→ **What to do**: Where the word "Person" occurs in a line of the data, return the whole line.

(Data for review Opens)

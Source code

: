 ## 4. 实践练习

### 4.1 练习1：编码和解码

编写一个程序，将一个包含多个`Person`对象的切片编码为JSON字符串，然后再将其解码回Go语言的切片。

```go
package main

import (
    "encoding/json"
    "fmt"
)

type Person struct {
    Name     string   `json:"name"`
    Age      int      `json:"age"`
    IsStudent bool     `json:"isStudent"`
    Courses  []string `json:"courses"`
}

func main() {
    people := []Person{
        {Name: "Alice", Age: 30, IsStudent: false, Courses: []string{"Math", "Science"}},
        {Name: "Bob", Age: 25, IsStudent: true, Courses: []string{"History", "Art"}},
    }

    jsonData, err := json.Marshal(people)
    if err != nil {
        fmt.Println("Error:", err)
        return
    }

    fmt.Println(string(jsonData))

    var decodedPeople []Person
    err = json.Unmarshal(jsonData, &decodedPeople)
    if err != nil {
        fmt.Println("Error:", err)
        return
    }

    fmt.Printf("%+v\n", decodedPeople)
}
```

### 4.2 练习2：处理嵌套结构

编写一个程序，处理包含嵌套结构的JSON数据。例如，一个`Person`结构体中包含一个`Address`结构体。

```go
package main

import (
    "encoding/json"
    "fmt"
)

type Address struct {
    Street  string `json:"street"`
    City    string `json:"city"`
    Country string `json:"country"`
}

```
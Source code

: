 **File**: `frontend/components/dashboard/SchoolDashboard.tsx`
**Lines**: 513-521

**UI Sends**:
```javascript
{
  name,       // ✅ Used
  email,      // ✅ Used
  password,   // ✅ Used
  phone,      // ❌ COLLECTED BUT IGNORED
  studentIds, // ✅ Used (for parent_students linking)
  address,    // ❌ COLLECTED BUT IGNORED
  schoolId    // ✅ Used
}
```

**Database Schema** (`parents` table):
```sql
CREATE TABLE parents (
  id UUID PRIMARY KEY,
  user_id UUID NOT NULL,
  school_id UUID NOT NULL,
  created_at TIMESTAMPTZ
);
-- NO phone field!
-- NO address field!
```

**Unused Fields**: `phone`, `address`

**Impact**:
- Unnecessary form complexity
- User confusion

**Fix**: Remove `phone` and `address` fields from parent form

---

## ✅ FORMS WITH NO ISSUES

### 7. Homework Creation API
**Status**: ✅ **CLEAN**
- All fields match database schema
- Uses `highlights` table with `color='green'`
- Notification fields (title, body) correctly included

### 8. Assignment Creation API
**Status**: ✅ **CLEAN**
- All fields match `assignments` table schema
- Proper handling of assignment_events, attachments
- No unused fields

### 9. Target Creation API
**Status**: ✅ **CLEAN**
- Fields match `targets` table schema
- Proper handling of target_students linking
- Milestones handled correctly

(Data for review Closes)

→ **Task result**:
编写一个程序，将一个包含多个`Person`对象的切片编码为JSON字符串，然后再将其解码回Go语言的切片。
type Person struct {
    people := []Person{
    var decodedPeople []Person
编写一个程序，处理包含嵌套结构的JSON数据。例如，一个`Person`结构体中包含一个`Address`结构体。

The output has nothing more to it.